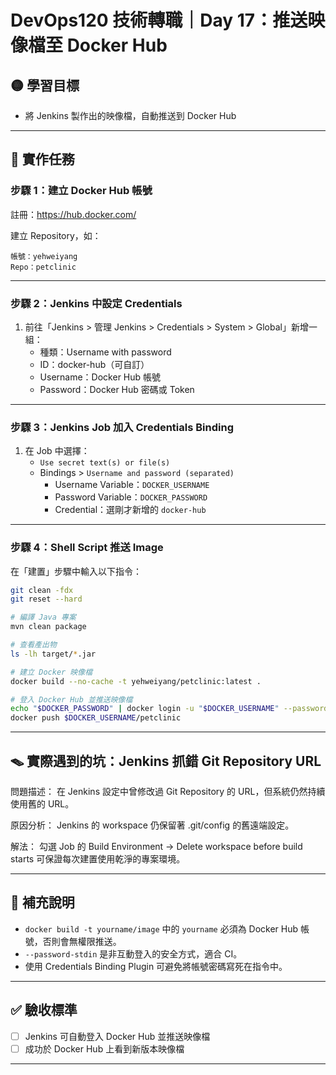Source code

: # DevOps120 技術轉職｜Day 17：推送映像檔至 Docker Hub

## 🟡 學習目標

- 將 Jenkins 製作出的映像檔，自動推送到 Docker Hub

---

## 🧪 實作任務

### 步驟 1：建立 Docker Hub 帳號

註冊：https://hub.docker.com/

建立 Repository，如：
```
帳號：yehweiyang
Repo：petclinic
```

---

### 步驟 2：Jenkins 中設定 Credentials

1. 前往「Jenkins > 管理 Jenkins > Credentials > System > Global」新增一組：
   - 種類：Username with password
   - ID：docker-hub（可自訂）
   - Username：Docker Hub 帳號
   - Password：Docker Hub 密碼或 Token

---

### 步驟 3：Jenkins Job 加入 Credentials Binding

1. 在 Job 中選擇：
   - `Use secret text(s) or file(s)`
   - Bindings > `Username and password (separated)`
     - Username Variable：`DOCKER_USERNAME`
     - Password Variable：`DOCKER_PASSWORD`
     - Credential：選剛才新增的 `docker-hub`

---

### 步驟 4：Shell Script 推送 Image

在「建置」步驟中輸入以下指令：

```bash
git clean -fdx
git reset --hard

# 編譯 Java 專案
mvn clean package

# 查看產出物
ls -lh target/*.jar

# 建立 Docker 映像檔
docker build --no-cache -t yehweiyang/petclinic:latest .

# 登入 Docker Hub 並推送映像檔
echo "$DOCKER_PASSWORD" | docker login -u "$DOCKER_USERNAME" --password-stdin
docker push $DOCKER_USERNAME/petclinic
```

---

## 🪤 實際遇到的坑：Jenkins 抓錯 Git Repository URL
問題描述：
在 Jenkins 設定中曾修改過 Git Repository 的 URL，但系統仍然持續使用舊的 URL。

原因分析：
Jenkins 的 workspace 仍保留著 .git/config 的舊遠端設定。

解法：
勾選 Job 的 Build Environment → Delete workspace before build starts
可保證每次建置使用乾淨的專案環境。

---
## 🧠 補充說明

- `docker build -t yourname/image` 中的 `yourname` 必須為 Docker Hub 帳號，否則會無權限推送。
- `--password-stdin` 是非互動登入的安全方式，適合 CI。
- 使用 Credentials Binding Plugin 可避免將帳號密碼寫死在指令中。

---

## ✅ 驗收標準

- [ ] Jenkins 可自動登入 Docker Hub 並推送映像檔
- [ ] 成功於 Docker Hub 上看到新版本映像檔

---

▶ [TASK INSTRUCTIONS]:
With the data above as the source, tally the lines that include the string "Jenkins", and give that figure alone.

▶ [EXERCISE SOLUTION]:
8